Well, the new Beelink SER9 mini PC does the job much better and faster ^^

Clearly something is happening but what 
 mystery :joy:

@mutmut I imagine you’re on Gladys Plus, refresh the page and you should see the new translations :slightly_smiling_face:

Not at all, locally like most of the time at home

EDIT: but the refresh works well!

Gladys is a PWA, so your browser caches the entire frontend. Sometimes you need a good refresh to move to the next version :grin:

I just got home and I see this:

Is this normal? Does this mean that if I had any orphaned states, I no longer have them?

Yes it’s normal!! That means you didn’t have any at all ^^ Like Pierre-Gilles :wink: :sweat_smile:

Well done :raising_hands:

I’m on the side of the big orphans :rofl:


image

I feel less alone on this side :joy:

The CPU temperature increased by 4°C to perform the orphan purge.

I note that the disk usage rate remained at 16 %.

I thank all contributors for all these bursts of new features and improvements.

As a non-technical user, I observe what’s happening without fully understanding, but the solution is evolving.

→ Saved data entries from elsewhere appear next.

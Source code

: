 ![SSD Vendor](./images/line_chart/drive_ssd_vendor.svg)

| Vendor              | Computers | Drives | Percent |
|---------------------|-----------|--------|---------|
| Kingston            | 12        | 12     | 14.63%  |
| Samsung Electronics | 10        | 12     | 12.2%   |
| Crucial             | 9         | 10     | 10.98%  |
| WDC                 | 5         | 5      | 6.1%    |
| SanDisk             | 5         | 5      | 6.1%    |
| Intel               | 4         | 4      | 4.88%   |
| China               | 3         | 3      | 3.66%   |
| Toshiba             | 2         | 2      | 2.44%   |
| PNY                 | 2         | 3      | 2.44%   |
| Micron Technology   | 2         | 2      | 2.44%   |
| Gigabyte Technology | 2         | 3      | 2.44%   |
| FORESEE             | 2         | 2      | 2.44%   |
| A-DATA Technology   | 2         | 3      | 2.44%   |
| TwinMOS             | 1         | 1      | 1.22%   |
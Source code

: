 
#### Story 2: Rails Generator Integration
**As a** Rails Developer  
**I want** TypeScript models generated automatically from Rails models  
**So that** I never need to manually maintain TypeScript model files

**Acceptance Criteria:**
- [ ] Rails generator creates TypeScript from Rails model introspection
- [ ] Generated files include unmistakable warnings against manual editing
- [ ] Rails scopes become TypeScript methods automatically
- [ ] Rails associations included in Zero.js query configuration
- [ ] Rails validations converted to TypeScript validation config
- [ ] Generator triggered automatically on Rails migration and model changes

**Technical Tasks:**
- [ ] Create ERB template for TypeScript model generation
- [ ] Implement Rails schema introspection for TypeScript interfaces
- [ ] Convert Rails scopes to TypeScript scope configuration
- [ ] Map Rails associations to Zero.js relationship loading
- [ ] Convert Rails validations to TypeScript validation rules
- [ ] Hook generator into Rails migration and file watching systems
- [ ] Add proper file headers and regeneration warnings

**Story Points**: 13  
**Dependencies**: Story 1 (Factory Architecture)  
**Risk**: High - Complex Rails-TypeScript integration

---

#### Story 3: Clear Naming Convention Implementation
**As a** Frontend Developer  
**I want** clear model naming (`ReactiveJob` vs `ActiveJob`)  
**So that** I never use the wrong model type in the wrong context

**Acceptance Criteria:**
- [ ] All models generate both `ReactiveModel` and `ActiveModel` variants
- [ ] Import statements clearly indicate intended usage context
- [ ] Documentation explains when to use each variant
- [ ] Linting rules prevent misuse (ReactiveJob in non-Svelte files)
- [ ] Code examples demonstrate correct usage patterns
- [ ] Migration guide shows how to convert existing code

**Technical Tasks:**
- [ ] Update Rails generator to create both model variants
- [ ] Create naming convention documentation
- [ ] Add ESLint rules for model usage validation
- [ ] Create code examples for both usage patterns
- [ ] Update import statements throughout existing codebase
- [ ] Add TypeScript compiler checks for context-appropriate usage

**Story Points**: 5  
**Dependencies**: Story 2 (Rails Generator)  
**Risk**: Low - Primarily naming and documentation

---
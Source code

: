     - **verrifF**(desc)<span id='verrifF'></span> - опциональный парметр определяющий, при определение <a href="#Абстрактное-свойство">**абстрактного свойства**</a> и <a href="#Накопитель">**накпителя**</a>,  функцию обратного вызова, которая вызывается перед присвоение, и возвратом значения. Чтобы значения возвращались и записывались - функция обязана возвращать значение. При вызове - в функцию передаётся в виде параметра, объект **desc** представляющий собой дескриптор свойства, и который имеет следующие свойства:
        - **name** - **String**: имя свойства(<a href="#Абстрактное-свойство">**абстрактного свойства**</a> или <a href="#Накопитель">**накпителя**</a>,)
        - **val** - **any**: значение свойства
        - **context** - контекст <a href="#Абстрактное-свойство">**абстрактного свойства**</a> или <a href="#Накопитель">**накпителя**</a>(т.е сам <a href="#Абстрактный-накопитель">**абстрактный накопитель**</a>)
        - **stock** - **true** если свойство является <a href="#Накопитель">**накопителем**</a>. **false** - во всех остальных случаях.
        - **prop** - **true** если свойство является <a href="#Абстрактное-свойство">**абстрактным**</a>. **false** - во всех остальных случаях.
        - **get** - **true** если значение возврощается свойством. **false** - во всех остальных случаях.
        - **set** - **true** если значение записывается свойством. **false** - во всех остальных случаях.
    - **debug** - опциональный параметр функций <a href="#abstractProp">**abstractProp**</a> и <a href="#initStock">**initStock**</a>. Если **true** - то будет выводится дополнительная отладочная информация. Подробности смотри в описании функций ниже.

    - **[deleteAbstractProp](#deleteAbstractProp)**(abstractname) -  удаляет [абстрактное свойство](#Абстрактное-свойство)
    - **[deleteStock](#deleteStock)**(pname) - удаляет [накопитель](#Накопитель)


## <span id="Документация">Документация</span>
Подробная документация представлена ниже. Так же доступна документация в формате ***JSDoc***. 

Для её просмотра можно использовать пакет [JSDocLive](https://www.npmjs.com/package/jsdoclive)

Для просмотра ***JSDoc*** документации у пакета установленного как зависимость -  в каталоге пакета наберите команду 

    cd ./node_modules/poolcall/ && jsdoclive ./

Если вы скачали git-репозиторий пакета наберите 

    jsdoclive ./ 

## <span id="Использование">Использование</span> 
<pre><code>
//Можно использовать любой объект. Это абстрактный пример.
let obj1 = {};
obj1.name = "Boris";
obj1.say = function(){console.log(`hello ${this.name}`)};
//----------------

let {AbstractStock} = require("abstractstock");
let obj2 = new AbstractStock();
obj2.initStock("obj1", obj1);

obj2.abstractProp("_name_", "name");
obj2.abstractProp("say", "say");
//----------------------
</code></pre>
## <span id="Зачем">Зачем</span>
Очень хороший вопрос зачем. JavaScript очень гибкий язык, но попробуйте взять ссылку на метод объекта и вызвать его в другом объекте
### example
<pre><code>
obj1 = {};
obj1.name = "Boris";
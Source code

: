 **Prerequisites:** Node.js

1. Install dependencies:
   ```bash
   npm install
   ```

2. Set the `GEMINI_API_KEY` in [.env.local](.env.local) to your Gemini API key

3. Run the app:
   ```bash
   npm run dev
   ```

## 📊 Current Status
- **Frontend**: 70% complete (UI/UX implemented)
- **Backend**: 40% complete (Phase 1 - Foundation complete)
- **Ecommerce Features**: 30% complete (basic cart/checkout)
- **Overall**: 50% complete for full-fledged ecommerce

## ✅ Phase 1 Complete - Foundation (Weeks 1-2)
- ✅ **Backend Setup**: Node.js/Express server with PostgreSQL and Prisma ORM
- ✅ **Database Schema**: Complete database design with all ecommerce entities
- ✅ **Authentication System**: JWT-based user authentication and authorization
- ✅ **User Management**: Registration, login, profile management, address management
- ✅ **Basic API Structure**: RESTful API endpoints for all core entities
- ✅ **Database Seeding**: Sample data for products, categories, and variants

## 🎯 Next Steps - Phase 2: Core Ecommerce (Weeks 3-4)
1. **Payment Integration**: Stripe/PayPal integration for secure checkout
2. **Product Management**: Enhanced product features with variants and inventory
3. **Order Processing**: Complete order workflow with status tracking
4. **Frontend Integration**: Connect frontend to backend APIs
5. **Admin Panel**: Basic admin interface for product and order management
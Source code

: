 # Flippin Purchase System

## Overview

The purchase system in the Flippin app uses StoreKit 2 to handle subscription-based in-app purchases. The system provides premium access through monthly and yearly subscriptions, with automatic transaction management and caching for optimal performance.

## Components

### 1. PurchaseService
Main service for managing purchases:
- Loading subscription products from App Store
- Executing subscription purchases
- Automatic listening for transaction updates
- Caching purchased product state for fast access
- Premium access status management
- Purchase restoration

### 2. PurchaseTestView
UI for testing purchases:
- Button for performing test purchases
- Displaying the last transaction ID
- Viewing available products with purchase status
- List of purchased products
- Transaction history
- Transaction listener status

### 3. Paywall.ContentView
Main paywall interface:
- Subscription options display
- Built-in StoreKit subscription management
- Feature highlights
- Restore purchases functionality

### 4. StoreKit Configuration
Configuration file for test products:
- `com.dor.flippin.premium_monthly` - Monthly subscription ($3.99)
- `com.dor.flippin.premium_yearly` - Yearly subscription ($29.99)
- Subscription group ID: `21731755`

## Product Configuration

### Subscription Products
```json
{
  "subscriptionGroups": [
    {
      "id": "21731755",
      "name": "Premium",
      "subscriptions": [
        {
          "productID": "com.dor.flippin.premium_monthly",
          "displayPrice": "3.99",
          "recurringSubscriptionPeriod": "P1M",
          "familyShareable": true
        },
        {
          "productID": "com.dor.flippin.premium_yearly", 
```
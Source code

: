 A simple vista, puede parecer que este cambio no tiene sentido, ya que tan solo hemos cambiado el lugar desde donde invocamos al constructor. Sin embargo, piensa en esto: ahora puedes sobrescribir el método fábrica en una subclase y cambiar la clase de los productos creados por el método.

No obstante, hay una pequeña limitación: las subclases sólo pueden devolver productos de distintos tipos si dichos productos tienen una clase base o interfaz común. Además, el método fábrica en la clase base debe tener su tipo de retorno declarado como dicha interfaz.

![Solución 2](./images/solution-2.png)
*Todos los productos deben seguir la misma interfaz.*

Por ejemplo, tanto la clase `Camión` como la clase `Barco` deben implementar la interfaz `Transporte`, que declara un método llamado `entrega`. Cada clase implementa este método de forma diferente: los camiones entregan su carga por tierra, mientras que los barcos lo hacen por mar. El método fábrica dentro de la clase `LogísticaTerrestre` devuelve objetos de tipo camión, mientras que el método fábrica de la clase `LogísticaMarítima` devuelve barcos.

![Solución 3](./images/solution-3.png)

I manage to take advantage of some new possibilities and I really like it.

Hi @Jluc, that wouldn’t surprise me given the size of your disk. DuckDB data is very lightweight, and if it’s mostly binary states that have been deleted, it’s almost nothing.
To get an approximate idea (it’s far from accurate, but it’s still an average), you take the size of your DB on the disk and divide it by the number of states you find in the system parameters, and you’ll get the average weight of 1 state ^^

For my part: 9365Mo / 462,000,000 states = 2e-5Mo

If we take this base (really just for demonstration ^^), that gives you 12,045,563 * 2e-5 = 244Mo, or 0.049% of a 500GB disk

It’s still nice to see all these orphans leaving the nest ^^

The impact is much more in terms of time, not helping with performance on the histos. The more data there is to scan, the heavier it becomes to make the queries, even though this data is no longer necessary.